- WHAT NEEDS TO BE DONE
The expected output is each line below containing "Daten", copied in full.

[Stored dataset items]
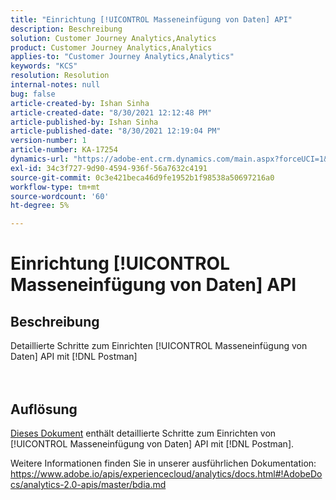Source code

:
 ```yaml
---
title: "Einrichtung [!UICONTROL Masseneinfügung von Daten] API"
description: Beschreibung
solution: Customer Journey Analytics,Analytics
product: Customer Journey Analytics,Analytics
applies-to: "Customer Journey Analytics,Analytics"
keywords: "KCS"
resolution: Resolution
internal-notes: null
bug: false
article-created-by: Ishan Sinha
article-created-date: "8/30/2021 12:12:48 PM"
article-published-by: Ishan Sinha
article-published-date: "8/30/2021 12:19:04 PM"
version-number: 1
article-number: KA-17254
dynamics-url: "https://adobe-ent.crm.dynamics.com/main.aspx?forceUCI=1&pagetype=entityrecord&etn=knowledgearticle&id=53386695-8b09-ec11-b6e6-00224808d564"
exl-id: 34c3f727-9d90-4594-936f-56a7632c4191
source-git-commit: 0c3e421beca46d9fe1952b1f98538a50697216a0
workflow-type: tm+mt
source-wordcount: '60'
ht-degree: 5%

---
```


# Einrichtung [!UICONTROL Masseneinfügung von Daten] API

## Beschreibung

Detaillierte Schritte zum Einrichten [!UICONTROL Masseneinfügung von Daten] API mit [!DNL Postman]<br><br><br>

## Auflösung


[Dieses Dokument](https://spark.adobe.com/page/0jhQHMs74AtYz/) enthält detaillierte Schritte zum Einrichten von [!UICONTROL Masseneinfügung von Daten] API mit [!DNL Postman].

Weitere Informationen finden Sie in unserer ausführlichen Dokumentation: https://www.adobe.io/apis/experiencecloud/analytics/docs.html#!AdobeDocs/analytics-2.0-apis/master/bdia.md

- RESPONSE TO THE TASK
title: "Einrichtung [!UICONTROL Masseneinfügung von Daten] API"
# Einrichtung [!UICONTROL Masseneinfügung von Daten] API
Detaillierte Schritte zum Einrichten [!UICONTROL Masseneinfügung von Daten] API mit [!DNL Postman]<br><br><br>
[Dieses Dokument](https://spark.adobe.com/page/0jhQHMs74AtYz/) enthält detaillierte Schritte zum Einrichten von [!UICONTROL Masseneinfügung von Daten] API mit [!DNL Postman].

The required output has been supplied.